▸ Problem
Work out how many lines in the entries below include the word "install", and give only that figure.

═══ Record extracts

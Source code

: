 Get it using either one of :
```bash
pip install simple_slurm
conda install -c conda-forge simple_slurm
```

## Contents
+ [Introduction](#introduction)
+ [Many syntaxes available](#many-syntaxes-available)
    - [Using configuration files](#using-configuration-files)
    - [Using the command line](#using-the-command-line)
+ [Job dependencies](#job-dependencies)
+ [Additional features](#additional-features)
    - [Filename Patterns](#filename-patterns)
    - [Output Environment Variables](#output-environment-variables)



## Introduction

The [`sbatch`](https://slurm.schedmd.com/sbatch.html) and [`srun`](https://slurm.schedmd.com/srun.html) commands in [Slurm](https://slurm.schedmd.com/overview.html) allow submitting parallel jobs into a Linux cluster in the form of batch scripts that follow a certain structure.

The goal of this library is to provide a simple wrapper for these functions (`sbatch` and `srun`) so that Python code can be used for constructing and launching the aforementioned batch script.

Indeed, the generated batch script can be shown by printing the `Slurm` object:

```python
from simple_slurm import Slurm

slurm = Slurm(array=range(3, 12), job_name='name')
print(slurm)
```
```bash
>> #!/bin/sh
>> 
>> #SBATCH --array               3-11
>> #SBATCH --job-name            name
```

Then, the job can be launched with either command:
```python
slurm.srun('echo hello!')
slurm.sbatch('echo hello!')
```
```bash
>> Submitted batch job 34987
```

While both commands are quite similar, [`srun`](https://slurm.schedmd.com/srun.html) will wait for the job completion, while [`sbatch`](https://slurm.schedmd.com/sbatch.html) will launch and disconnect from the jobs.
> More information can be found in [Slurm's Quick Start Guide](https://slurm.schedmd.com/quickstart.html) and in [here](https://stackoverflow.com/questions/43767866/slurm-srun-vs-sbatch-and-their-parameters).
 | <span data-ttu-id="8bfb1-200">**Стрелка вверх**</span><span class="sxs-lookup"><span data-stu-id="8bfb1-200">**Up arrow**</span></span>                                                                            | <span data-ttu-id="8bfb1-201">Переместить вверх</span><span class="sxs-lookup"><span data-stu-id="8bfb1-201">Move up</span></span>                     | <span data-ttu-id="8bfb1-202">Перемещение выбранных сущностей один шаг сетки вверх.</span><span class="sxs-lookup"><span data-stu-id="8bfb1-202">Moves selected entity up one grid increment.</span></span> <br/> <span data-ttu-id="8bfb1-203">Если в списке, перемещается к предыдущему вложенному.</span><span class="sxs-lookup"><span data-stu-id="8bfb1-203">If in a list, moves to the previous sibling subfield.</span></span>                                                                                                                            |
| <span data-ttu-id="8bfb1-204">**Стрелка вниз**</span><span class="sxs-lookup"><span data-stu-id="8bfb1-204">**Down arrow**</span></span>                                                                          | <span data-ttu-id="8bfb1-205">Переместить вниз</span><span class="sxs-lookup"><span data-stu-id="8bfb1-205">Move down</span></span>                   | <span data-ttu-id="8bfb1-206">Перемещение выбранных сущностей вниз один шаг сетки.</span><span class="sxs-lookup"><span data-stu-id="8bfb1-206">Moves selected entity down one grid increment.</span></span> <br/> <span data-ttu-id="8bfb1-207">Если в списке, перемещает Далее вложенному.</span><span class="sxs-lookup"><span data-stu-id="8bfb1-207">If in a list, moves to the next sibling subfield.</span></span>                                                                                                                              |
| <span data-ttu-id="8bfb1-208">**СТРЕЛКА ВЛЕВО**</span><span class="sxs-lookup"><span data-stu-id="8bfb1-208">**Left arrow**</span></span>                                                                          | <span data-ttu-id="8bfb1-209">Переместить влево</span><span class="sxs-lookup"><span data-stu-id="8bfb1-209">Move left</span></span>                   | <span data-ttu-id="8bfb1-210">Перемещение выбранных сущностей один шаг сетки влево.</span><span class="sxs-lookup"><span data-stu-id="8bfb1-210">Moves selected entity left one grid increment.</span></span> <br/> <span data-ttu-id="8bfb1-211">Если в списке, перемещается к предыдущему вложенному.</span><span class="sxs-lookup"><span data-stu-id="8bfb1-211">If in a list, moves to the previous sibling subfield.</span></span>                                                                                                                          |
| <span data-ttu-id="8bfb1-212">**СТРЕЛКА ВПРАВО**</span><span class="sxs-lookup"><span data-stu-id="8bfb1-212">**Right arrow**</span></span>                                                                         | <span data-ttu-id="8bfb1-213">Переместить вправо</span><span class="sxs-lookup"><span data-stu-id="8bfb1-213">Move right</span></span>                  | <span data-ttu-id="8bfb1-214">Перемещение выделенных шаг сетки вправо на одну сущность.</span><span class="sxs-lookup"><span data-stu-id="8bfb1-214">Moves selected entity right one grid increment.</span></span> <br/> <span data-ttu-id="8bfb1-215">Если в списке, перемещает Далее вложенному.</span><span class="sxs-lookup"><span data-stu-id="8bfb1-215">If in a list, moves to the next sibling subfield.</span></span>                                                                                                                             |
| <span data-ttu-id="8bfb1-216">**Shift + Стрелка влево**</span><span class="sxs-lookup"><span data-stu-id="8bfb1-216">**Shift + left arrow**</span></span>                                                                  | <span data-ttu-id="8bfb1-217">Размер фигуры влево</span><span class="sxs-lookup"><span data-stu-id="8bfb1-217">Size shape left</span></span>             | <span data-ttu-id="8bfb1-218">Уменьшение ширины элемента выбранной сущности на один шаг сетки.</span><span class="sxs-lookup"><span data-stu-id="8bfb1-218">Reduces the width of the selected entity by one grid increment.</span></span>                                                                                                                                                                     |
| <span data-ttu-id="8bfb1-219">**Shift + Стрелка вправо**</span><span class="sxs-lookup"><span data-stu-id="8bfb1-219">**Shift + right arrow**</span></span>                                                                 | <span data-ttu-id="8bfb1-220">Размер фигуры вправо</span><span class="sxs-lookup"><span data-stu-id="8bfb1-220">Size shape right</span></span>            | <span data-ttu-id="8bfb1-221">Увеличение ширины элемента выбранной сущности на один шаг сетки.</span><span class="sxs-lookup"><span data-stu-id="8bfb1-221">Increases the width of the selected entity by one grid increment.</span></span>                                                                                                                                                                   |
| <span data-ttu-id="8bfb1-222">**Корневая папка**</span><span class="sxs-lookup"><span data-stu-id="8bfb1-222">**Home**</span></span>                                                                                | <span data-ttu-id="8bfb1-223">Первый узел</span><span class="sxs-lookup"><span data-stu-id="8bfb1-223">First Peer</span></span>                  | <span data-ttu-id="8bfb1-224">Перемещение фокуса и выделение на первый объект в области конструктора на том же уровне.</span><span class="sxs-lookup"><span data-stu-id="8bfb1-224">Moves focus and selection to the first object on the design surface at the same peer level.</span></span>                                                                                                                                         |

══════

▸ Exercise answer
2